Pull every "Tesla" line out of the data below.
↓
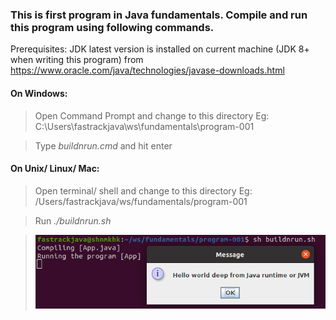 ### This is first program in Java fundamentals. Compile and run this program using following commands.

Prerequisites:
JDK latest version is installed on current machine (JDK 8+ when writing this program)
from https://www.oracle.com/java/technologies/javase-downloads.html

#### On Windows:
   > Open Command Prompt and change to this directory
     Eg: C:\Users\fastrackjava\ws\fundamentals\program-001
   
   > Type *buildnrun.cmd* and hit enter

#### On Unix/ Linux/ Mac:
   > Open terminal/ shell and change to this directory
     Eg: /Users/fastrackjava/ws/fundamentals/program-001
     
   > Run *./buildnrun.sh*

   > ![Running Program 001](program-001.png)

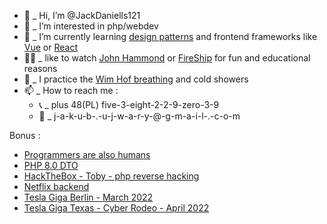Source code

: - 👋  _ Hi, I’m @JackDaniells121
- 👀  _ I’m interested in php/webdev
- 🌱  _ I’m currently learning [design patterns](https://www.youtube.com/watch?v=tv-_1er1mWI) and frontend frameworks like [Vue](https://vuejs.org/) or [React](https://reactjs.org)
- 🤟🏼  _ like to watch [John Hammond](https://www.youtube.com/channel/UCVeW9qkBjo3zosnqUbG7CFw) or [FireShip](https://www.youtube.com/c/Fireship) for fun and educational reasons
- 🧘 _ I practice the [Wim Hof breathing](https://www.youtube.com/watch?v=tybOi4hjZFQ) and cold showers
- 📫  _ How to reach me : 
  - 📞  _ plus 48(PL) five-3-eight-2-2-9-zero-3-9
  - 📨  _ j-a-k-u-b-.-u-j-w-a-r-y-@-g-m-a-i-l-.-c-o-m

Bonus :
- [Programmers are also humans](https://www.youtube.com/channel/UCi8C7TNs2ohrc6hnRQ5Sn2w)
- [PHP 8.0 DTO](https://www.youtube.com/watch?v=35QmeoPLPOQ)
- [HackTheBox - Toby - php reverse hacking](https://www.youtube.com/watch?v=XROkuXKgeg8)
- [Netflix backend](https://www.youtube.com/watch?v=MxFt3YsjyQg)
- [Tesla Giga Berlin - March 2022](https://www.youtube.com/watch?v=7-4yOx1CnXE)
- [Tesla Giga Texas - Cyber Rodeo - April 2022](https://www.youtube.com/watch?v=fiwUE_2JhvY)
<!---
JackDaniells121/JackDaniells121 is a ✨ special ✨ repository because its `README.md` (this file) appears on your GitHub profile.
You can click the Preview link to take a look at your changes.
--->
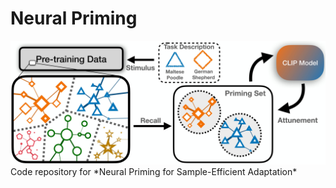 # Neural Priming
<img src='assets/teaser.jpg'>
Code repository for *Neural Priming for Sample-Efficient Adaptation*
↑
- Result for this exercise:
- [Tesla Giga Berlin - March 2022](https://www.youtube.com/watch?v=7-4yOx1CnXE)
- [Tesla Giga Texas - Cyber Rodeo - April 2022](https://www.youtube.com/watch?v=fiwUE_2JhvY)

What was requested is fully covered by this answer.